Opening Remarks
Death tries to show how love lives only for a while and then dies buried in the human heart helpless against the law of earthly life.
The first outbreak of love
When love breaks suddenly into the life
At first man steps into a world of the sun;
In his passion he feels his heavenly element:
But only a fine sunlit patch of earth
The marvellous aspect took of heaven’s outburst;
The snake is there and the worm in the heart of the rose.
Death begins to show the normal course of earthly love. In the beginning all seems rosy and sunlit and beautiful when love enters the human life. In the rush and passion of love one feels in as if one is nearer to heaven. One wakes up to one’s heavenlier parts. But it is only like a bright sunlit patch of earth that for a moment imitates heaven. But the snake and the worm are waiting there in the heart of this beauty waiting to leap and spoil the flower of love.
A thousand ways to suffer and die
A word, a moment’s act can slay the god;
Precarious is his immortality,
He has a thousand ways to suffer and die.
Love suffers in a thousand ways and dies. A word, a momentary act can slay the god of love such is its precarious immortality.
Sap of earth
Love cannot live by heavenly food alone,
Only on sap of earth can it survive.
Love upon earth cannot live by heavenly joys alone. It needs to touch of earth and its grain of sweet-bitter joy and tears.
Sensual want
For thy passion was a sensual want refined,
A hunger of the body and the heart;
Thy want can tire and cease or turn elsewhere.

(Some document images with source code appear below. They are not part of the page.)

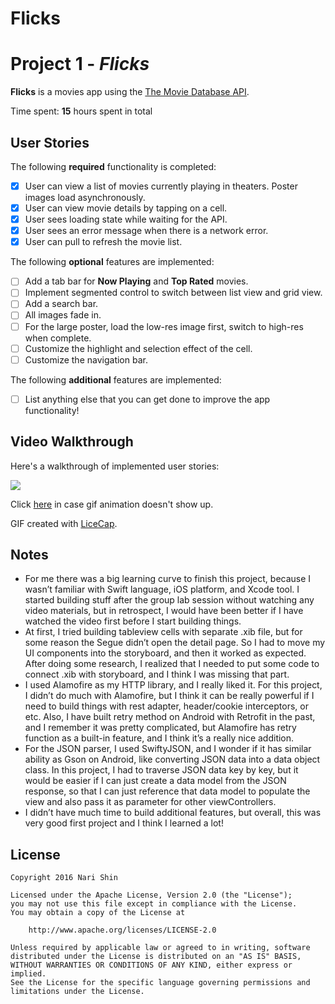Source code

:# Flicks

# Project 1 - *Flicks*

**Flicks** is a movies app using the [The Movie Database API](http://docs.themoviedb.apiary.io/#).

Time spent: **15** hours spent in total

## User Stories

The following **required** functionality is completed:

- [x] User can view a list of movies currently playing in theaters. Poster images load asynchronously.
- [x] User can view movie details by tapping on a cell.
- [x] User sees loading state while waiting for the API.
- [x] User sees an error message when there is a network error.
- [x] User can pull to refresh the movie list.

The following **optional** features are implemented:

- [ ] Add a tab bar for **Now Playing** and **Top Rated** movies.
- [ ] Implement segmented control to switch between list view and grid view.
- [ ] Add a search bar.
- [ ] All images fade in.
- [ ] For the large poster, load the low-res image first, switch to high-res when complete.
- [ ] Customize the highlight and selection effect of the cell.
- [ ] Customize the navigation bar.

The following **additional** features are implemented:

- [ ] List anything else that you can get done to improve the app functionality!

## Video Walkthrough

Here's a walkthrough of implemented user stories:

<img src='Flicks.gif' />

Click [here](http://i.makeagif.com/media/10-18-2016/vY8N1j.gif) in case gif animation doesn't show up.

GIF created with [LiceCap](http://www.cockos.com/licecap/).

## Notes

- For me there was a big learning curve to finish this project, because I wasn’t familiar with Swift language, iOS platform, and Xcode tool. I started building stuff after the group lab session without watching any video materials, but in retrospect, I would have been better if I have watched the video first before I start building things.
- At first, I tried building tableview cells with separate .xib file, but for some reason the Segue didn’t open the detail page. So I had to move my UI components into the storyboard, and then it worked as expected. After doing some research, I realized that I needed to put some code to connect .xib with storyboard, and I think I was missing that part.
- I used Alamofire as my HTTP library, and I really liked it. For this project, I didn’t do much with Alamofire, but I think it can be really powerful if I need to build things with rest adapter, header/cookie interceptors, or etc. Also, I have built retry method on Android with Retrofit in the past, and I remember it was pretty complicated, but Alamofire has retry function as a built-in feature, and I think it’s a really nice addition.
- For the JSON parser, I used SwiftyJSON, and I wonder if it has similar ability as Gson on Android, like converting JSON data into a data object class. In this project, I had to traverse JSON data key by key, but it would be easier if I can just create a data model from the JSON response, so that I can just reference that data model to populate the view and also pass it as parameter for other viewControllers.
- I didn’t have much time to build additional features, but overall, this was very good first project and I think I learned a lot!

## License

    Copyright 2016 Nari Shin

    Licensed under the Apache License, Version 2.0 (the "License");
    you may not use this file except in compliance with the License.
    You may obtain a copy of the License at

        http://www.apache.org/licenses/LICENSE-2.0

    Unless required by applicable law or agreed to in writing, software
    distributed under the License is distributed on an "AS IS" BASIS,
    WITHOUT WARRANTIES OR CONDITIONS OF ANY KIND, either express or implied.
    See the License for the specific language governing permissions and
    limitations under the License.

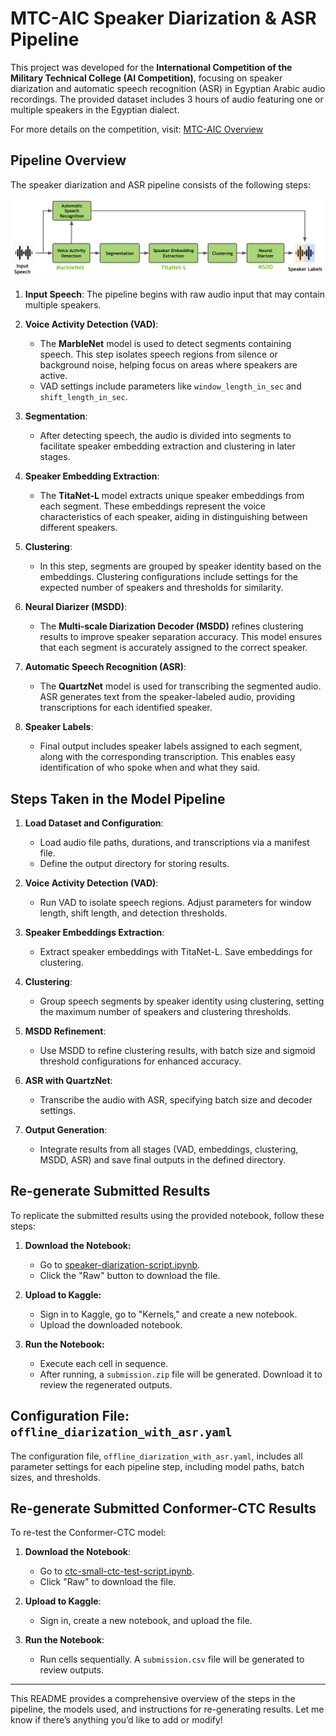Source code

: # MTC-AIC Speaker Diarization & ASR Pipeline

This project was developed for the **International Competition of the Military Technical College (AI Competition)**, focusing on speaker diarization and automatic speech recognition (ASR) in Egyptian Arabic audio recordings. The provided dataset includes 3 hours of audio featuring one or multiple speakers in the Egyptian dialect.

For more details on the competition, visit: [MTC-AIC Overview](https://aic.conferences.ekb.eg/)

## Pipeline Overview

The speaker diarization and ASR pipeline consists of the following steps:

![Pipeline Diagram](https://github.com/YousefEldaly/MTC-AIC-ASR-Competition-phase2/blob/main/diar_pipeline.png)

1. **Input Speech**: The pipeline begins with raw audio input that may contain multiple speakers.

2. **Voice Activity Detection (VAD)**:

   - The **MarbleNet** model is used to detect segments containing speech. This step isolates speech regions from silence or background noise, helping focus on areas where speakers are active.
   - VAD settings include parameters like `window_length_in_sec` and `shift_length_in_sec`.

3. **Segmentation**:

   - After detecting speech, the audio is divided into segments to facilitate speaker embedding extraction and clustering in later stages.

4. **Speaker Embedding Extraction**:

   - The **TitaNet-L** model extracts unique speaker embeddings from each segment. These embeddings represent the voice characteristics of each speaker, aiding in distinguishing between different speakers.

5. **Clustering**:

   - In this step, segments are grouped by speaker identity based on the embeddings. Clustering configurations include settings for the expected number of speakers and thresholds for similarity.

6. **Neural Diarizer (MSDD)**:

   - The **Multi-scale Diarization Decoder (MSDD)** refines clustering results to improve speaker separation accuracy. This model ensures that each segment is accurately assigned to the correct speaker.

7. **Automatic Speech Recognition (ASR)**:

   - The **QuartzNet** model is used for transcribing the segmented audio. ASR generates text from the speaker-labeled audio, providing transcriptions for each identified speaker.

8. **Speaker Labels**:
   - Final output includes speaker labels assigned to each segment, along with the corresponding transcription. This enables easy identification of who spoke when and what they said.

## Steps Taken in the Model Pipeline

1. **Load Dataset and Configuration**:

   - Load audio file paths, durations, and transcriptions via a manifest file.
   - Define the output directory for storing results.

2. **Voice Activity Detection (VAD)**:

   - Run VAD to isolate speech regions. Adjust parameters for window length, shift length, and detection thresholds.

3. **Speaker Embeddings Extraction**:

   - Extract speaker embeddings with TitaNet-L. Save embeddings for clustering.

4. **Clustering**:

   - Group speech segments by speaker identity using clustering, setting the maximum number of speakers and clustering thresholds.

5. **MSDD Refinement**:

   - Use MSDD to refine clustering results, with batch size and sigmoid threshold configurations for enhanced accuracy.

6. **ASR with QuartzNet**:

   - Transcribe the audio with ASR, specifying batch size and decoder settings.

7. **Output Generation**:
   - Integrate results from all stages (VAD, embeddings, clustering, MSDD, ASR) and save final outputs in the defined directory.

## Re-generate Submitted Results

To replicate the submitted results using the provided notebook, follow these steps:

1. **Download the Notebook:**

   - Go to [speaker-diarization-script.ipynb](https://github.com/YousefEldaly/MTC-AIC-ASR-Competition-phase2/blob/main/speaker-diarization-script.ipynb).
   - Click the "Raw" button to download the file.

2. **Upload to Kaggle:**

   - Sign in to Kaggle, go to "Kernels," and create a new notebook.
   - Upload the downloaded notebook.

3. **Run the Notebook:**
   - Execute each cell in sequence.
   - After running, a `submission.zip` file will be generated. Download it to review the regenerated outputs.

## Configuration File: `offline_diarization_with_asr.yaml`

The configuration file, `offline_diarization_with_asr.yaml`, includes all parameter settings for each pipeline step, including model paths, batch sizes, and thresholds.

## Re-generate Submitted Conformer-CTC Results

To re-test the Conformer-CTC model:

1. **Download the Notebook**:

   - Go to [ctc-small-ctc-test-script.ipynb](https://github.com/YousefEldaly/MTC-AIC-ASR-Competition-phase2/blob/main/ctc-small-char-test-script.ipynb).
   - Click "Raw" to download the file.

2. **Upload to Kaggle**:

   - Sign in, create a new notebook, and upload the file.

3. **Run the Notebook**:
   - Run cells sequentially. A `submission.csv` file will be generated to review outputs.

---

This README provides a comprehensive overview of the steps in the pipeline, the models used, and instructions for re-generating results. Let me know if there’s anything you’d like to add or modify!
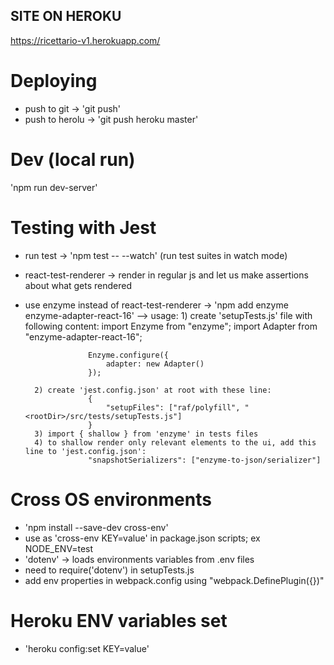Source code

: ## SITE ON HEROKU

https://ricettario-v1.herokuapp.com/

# Deploying

- push to git -> 'git push'
- push to herolu -> 'git push heroku master'

# Dev (local run)

'npm run dev-server'

# Testing with Jest

- run test -> 'npm test -- --watch' (run test suites in watch mode)
- react-test-renderer -> render in regular js and let us make assertions about what gets rendered
- use enzyme instead of react-test-renderer -> 'npm add enzyme enzyme-adapter-react-16'
  --> usage: 1) create 'setupTests.js' file with following content:
  import Enzyme from "enzyme";
  import Adapter from "enzyme-adapter-react-16";

      				Enzyme.configure({
      					adapter: new Adapter()
      				});

      	2) create 'jest.config.json' at root with these line:
      				{
      					"setupFiles": ["raf/polyfill", "<rootDir>/src/tests/setupTests.js"]
      				}
      	3) import { shallow } from 'enzyme' in tests files
      	4) to shallow render only relevant elements to the ui, add this line to 'jest.config.json':
      				"snapshotSerializers": ["enzyme-to-json/serializer"]

# Cross OS environments

- 'npm install --save-dev cross-env'
- use as 'cross-env KEY=value' in package.json scripts; ex NODE_ENV=test
- 'dotenv' -> loads environments variables from .env files
- need to require('dotenv') in setupTests.js
- add env properties in webpack.config using "webpack.DefinePlugin({})"

# Heroku ENV variables set

- 'heroku config:set KEY=value'
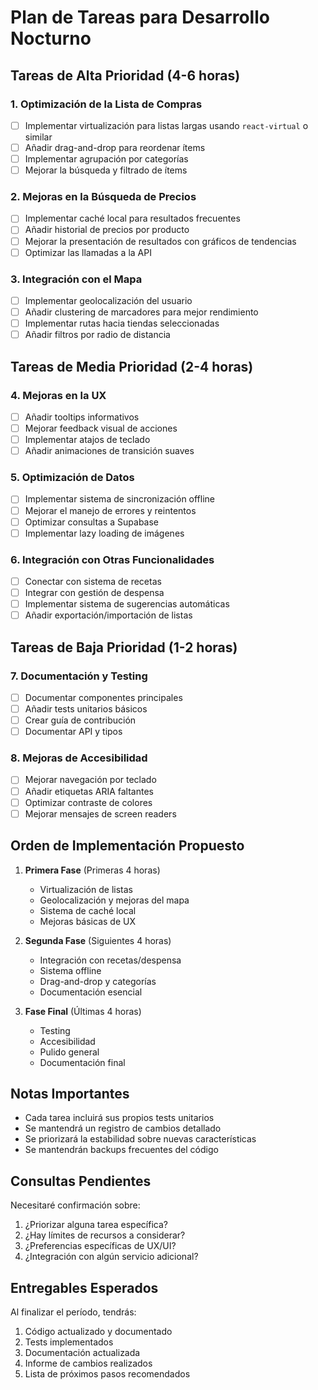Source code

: # Plan de Tareas para Desarrollo Nocturno

## Tareas de Alta Prioridad (4-6 horas)

### 1. Optimización de la Lista de Compras
- [ ] Implementar virtualización para listas largas usando `react-virtual` o similar
- [ ] Añadir drag-and-drop para reordenar ítems
- [ ] Implementar agrupación por categorías
- [ ] Mejorar la búsqueda y filtrado de ítems

### 2. Mejoras en la Búsqueda de Precios
- [ ] Implementar caché local para resultados frecuentes
- [ ] Añadir historial de precios por producto
- [ ] Mejorar la presentación de resultados con gráficos de tendencias
- [ ] Optimizar las llamadas a la API

### 3. Integración con el Mapa
- [ ] Implementar geolocalización del usuario
- [ ] Añadir clustering de marcadores para mejor rendimiento
- [ ] Implementar rutas hacia tiendas seleccionadas
- [ ] Añadir filtros por radio de distancia

## Tareas de Media Prioridad (2-4 horas)

### 4. Mejoras en la UX
- [ ] Añadir tooltips informativos
- [ ] Mejorar feedback visual de acciones
- [ ] Implementar atajos de teclado
- [ ] Añadir animaciones de transición suaves

### 5. Optimización de Datos
- [ ] Implementar sistema de sincronización offline
- [ ] Mejorar el manejo de errores y reintentos
- [ ] Optimizar consultas a Supabase
- [ ] Implementar lazy loading de imágenes

### 6. Integración con Otras Funcionalidades
- [ ] Conectar con sistema de recetas
- [ ] Integrar con gestión de despensa
- [ ] Implementar sistema de sugerencias automáticas
- [ ] Añadir exportación/importación de listas

## Tareas de Baja Prioridad (1-2 horas)

### 7. Documentación y Testing
- [ ] Documentar componentes principales
- [ ] Añadir tests unitarios básicos
- [ ] Crear guía de contribución
- [ ] Documentar API y tipos

### 8. Mejoras de Accesibilidad
- [ ] Mejorar navegación por teclado
- [ ] Añadir etiquetas ARIA faltantes
- [ ] Optimizar contraste de colores
- [ ] Mejorar mensajes de screen readers

## Orden de Implementación Propuesto

1. **Primera Fase** (Primeras 4 horas)
   - Virtualización de listas
   - Geolocalización y mejoras del mapa
   - Sistema de caché local
   - Mejoras básicas de UX

2. **Segunda Fase** (Siguientes 4 horas)
   - Integración con recetas/despensa
   - Sistema offline
   - Drag-and-drop y categorías
   - Documentación esencial

3. **Fase Final** (Últimas 4 horas)
   - Testing
   - Accesibilidad
   - Pulido general
   - Documentación final

## Notas Importantes

- Cada tarea incluirá sus propios tests unitarios
- Se mantendrá un registro de cambios detallado
- Se priorizará la estabilidad sobre nuevas características
- Se mantendrán backups frecuentes del código

## Consultas Pendientes

Necesitaré confirmación sobre:
1. ¿Priorizar alguna tarea específica?
2. ¿Hay límites de recursos a considerar?
3. ¿Preferencias específicas de UX/UI?
4. ¿Integración con algún servicio adicional?

## Entregables Esperados

Al finalizar el período, tendrás:
1. Código actualizado y documentado
2. Tests implementados
3. Documentación actualizada
4. Informe de cambios realizados
5. Lista de próximos pasos recomendados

Death labels the love of Savitri as merely a refined passion and a sensual want. He claims that it is only a hunger of the body and the heart can soon tire and cease or turn elsewhere.
Dire and pitiless end
Or love may meet a dire and pitiless end
By bitter treason, or wrath with cruel wounds
Separate, or thy unsatisfied will to others
Depart when first love’s joy lies stripped and slain:
A dull indifference replaces fire
Or an endearing habit imitates love:
An outward and uneasy union lasts
Or the routine of a life’s compromise:
Where once the seed of oneness had been cast
Into a semblance of spiritual ground
By a divine adventure of heavenly powers
Two strive, constant associates without joy,
Two egos straining in a single leash,
Two minds divided by their jarring thoughts,
Two spirits disjoined, for ever separate.
Or even a worse bitter end may come to the story of love through treason and cruelty and anger filled with hate separating the two. Or it may depart to others its joy replaced by a dull indifference. Or it may simply remain as an endearing habit imitating the first rush. Then only an outward uneasy union lasts through a routine of habit and compromise due to various social and other reasons. The seed of love once cast into a semblance of spiritual soil and a divine effort by heavenly powers loses its joys. The two who were in love then strive for superiority as two egos clashing with each other. Their thoughts begin to jar, their spirits disjoin and drift apart separating forever.
Closing Remarks
This is the tragedy that love meets upon earth.